● Given data:
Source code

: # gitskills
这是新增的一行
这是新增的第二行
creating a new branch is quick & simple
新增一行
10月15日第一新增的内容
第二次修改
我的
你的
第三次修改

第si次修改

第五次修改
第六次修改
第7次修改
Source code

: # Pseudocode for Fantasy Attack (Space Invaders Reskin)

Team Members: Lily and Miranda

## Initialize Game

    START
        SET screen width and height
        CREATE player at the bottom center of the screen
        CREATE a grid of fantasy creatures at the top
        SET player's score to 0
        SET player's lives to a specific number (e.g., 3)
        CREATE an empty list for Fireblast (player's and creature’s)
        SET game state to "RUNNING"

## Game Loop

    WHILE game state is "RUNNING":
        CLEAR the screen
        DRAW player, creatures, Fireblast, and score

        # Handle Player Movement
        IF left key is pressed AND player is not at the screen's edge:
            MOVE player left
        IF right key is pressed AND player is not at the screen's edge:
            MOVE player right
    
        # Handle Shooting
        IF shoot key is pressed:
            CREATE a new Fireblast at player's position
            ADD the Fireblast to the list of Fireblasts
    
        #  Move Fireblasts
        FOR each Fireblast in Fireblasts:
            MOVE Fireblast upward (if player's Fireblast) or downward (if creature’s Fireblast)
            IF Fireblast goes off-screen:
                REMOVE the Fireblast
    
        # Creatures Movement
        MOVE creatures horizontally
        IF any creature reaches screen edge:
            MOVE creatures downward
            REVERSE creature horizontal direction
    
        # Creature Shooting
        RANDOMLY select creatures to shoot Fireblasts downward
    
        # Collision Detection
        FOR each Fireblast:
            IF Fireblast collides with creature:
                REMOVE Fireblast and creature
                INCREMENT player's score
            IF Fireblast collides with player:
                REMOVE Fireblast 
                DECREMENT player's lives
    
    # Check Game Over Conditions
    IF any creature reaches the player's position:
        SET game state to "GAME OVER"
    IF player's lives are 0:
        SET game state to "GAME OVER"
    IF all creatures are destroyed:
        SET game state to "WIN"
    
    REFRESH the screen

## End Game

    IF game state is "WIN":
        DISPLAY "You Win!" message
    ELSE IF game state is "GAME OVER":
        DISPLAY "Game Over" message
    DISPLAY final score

--

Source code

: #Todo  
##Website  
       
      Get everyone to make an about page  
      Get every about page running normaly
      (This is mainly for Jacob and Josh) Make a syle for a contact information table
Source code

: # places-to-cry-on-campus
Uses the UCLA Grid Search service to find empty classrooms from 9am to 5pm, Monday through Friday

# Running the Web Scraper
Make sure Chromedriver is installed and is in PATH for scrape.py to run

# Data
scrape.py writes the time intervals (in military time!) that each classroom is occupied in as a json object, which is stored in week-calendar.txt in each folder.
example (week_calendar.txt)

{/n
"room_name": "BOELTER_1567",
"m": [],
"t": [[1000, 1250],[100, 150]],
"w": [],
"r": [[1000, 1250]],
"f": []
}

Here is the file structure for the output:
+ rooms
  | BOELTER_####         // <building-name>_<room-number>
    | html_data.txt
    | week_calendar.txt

● Exercise:
Give only the lines from the one holding "DRAW player, creatures, Fireblast, and" through the one holding "IF Fireblast goes", each restated exactly as it appears above.

● Response box:
        DRAW player, creatures, Fireblast, and score

        # Handle Player Movement
        IF left key is pressed AND player is not at the screen's edge:
            MOVE player left
        IF right key is pressed AND player is not at the screen's edge:
            MOVE player right
    
        # Handle Shooting
        IF shoot key is pressed:
            CREATE a new Fireblast at player's position
            ADD the Fireblast to the list of Fireblasts
    
        #  Move Fireblasts
        FOR each Fireblast in Fireblasts:
            MOVE Fireblast upward (if player's Fireblast) or downward (if creature’s Fireblast)
            IF Fireblast goes off-screen:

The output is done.